We estimated bias using the five previously described criterion functions. As in the empirical study, we used the R package equate (Albano, 2016) and the code can be found on the following github https://github.com/inla-files/BiasArticle. Omitted figures in the simulation study can also be found on that github. Bias for each simulation replication was calculated in the same way as in the empirical study, using the bootstrap procedure in the equate R package. However, only 100 bootstrap replications were used in the simulation study due to the lengthy calculation time. The final bias was computed as the average over the 500 replicates.

To summarize the differences across all the score points, we calculated the weighted absolute bias (WAB: Liu et al., 2011) defined as

WAB [{\hat{φ}}_{Y} (x)] = \frac{1}{N} \sum f_{x_{i}} | Bias [{\hat{φ}}_{Y} (x_{i})] |,

where

f_{x_{i}}

is the frequency at a particular score

x_{i}

in the new test form sample and N is the number of test takers who received the new test form. For all scenarios,

N

was set to 2,000, except for scenarios S13-S14, where

N

was set to 1,000, and S15-S16, where

N

was set to 500.

Results from the Simulation Study

Figure 2 illustrates the bias in scenario 1 (baseline) and scenario 2, where more able test takers are in population P, using CE and FE with the five criterion functions. From Figure 2, it is evident that the choice of criterion function heavily affects the conclusions we draw about bias. When the criterion function is the same as the equating method used, the bias is small for both CE and FE. However, when the criterion function and the equating method are not the same, the bias is large for lower scores. For scenario 1 (Figures 2(a) and 2(b)), when groups are of similar abilities, criterion functions id and li for both CE and FE yielded larger bias on the lower score scale compared to fe for FE and ce for CE. The eq criterion function yielded lower bias compared to id and li, which were very similar. However, the difference is much smaller for CE equating than for FE.

Figure 2.

Bias in the baseline scenario 1 (a and b) and scenario 2 (c and d) for CE and FE with five different criterion functions.

For scenario 2 (Figure 2(c) and 2(d)), where groups are of differing abilities, both eq and li criterion functions resulted in visually different bias, while id remained the same. In this case, the eq and li criterion functions yield higher bias on the upper score scale. Furthermore, there was a large difference between the id and li criterion functions. Note that the dip before score 20 is likely due to few test takers in that score range.

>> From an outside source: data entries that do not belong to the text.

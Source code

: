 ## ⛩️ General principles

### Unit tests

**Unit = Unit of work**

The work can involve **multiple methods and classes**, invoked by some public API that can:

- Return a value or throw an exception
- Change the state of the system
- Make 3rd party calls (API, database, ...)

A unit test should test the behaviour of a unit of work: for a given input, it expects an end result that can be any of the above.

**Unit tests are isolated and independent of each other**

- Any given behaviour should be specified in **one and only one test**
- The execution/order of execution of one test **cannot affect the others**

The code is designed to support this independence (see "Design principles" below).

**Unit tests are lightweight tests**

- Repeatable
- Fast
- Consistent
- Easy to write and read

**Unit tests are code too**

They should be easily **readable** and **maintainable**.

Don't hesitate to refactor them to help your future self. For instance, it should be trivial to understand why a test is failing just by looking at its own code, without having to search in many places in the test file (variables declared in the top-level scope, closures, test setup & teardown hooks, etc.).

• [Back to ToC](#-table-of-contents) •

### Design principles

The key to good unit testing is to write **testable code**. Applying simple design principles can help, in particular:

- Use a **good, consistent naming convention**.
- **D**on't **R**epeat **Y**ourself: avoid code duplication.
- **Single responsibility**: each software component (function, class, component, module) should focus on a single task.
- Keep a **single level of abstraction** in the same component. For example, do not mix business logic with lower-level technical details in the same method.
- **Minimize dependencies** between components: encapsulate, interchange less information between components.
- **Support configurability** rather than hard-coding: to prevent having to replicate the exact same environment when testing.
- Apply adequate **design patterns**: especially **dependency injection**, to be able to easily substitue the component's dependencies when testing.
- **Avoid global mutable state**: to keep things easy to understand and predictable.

Scenarios 3 and 4 are like scenarios 1 and 2, but with test form Y more difficult and are displayed in Figure 3. The largest differences between Figures 2 and 3 occurred when id was used as the criterion function, in which case the bias was much larger. The difference between bias functions when id and li were used as criterion functions are also larger than in scenarios 1 and 2.

Figure 3.

Scenario 3 (a and b) and 4 (c and d), which is similar to scenario 1 and 2 except that test form Y (b + 0.5) is more difficult.

In Figure 4, bias results for the scenarios where test form X is more difficult than in the baseline case (scenario 5) and when population P is more able (scenario 6) are presented. In general, using id and li as criterion functions yields larger bias for both FE and CE. Note that, in contrast to scenarios 1 and 2, there was almost no difference between the bias functions for id an li when the groups were of differing abilities (Figures 4(c) and 4(d)), and a large difference when the groups were of similar ability (Figures 4(a) and 4(b)).

Figure 4.

Scenario 5 (a and b) and 6 (c and d), which is similar to scenario 1 and 2 but test form X (b + 0.5) is more difficult.

We also examined the impact on bias of a more difficult anchor test form for populations with similar abilities (Scenario 7) and when population P was more able (Scenario 8). Overall, the bias is very similar to the bias results in Figure 2, so we have omitted the figures, but they can be found on the provided github. We further studied scenarios where both the regular test forms and the anchor test form were more difficult for populations with similar abilities (Scenario 9) and when population P was more able (Scenario 10). As the resulting plots are like the plots in Figure 2, we have omitted the figures, but they can be found on the provided github.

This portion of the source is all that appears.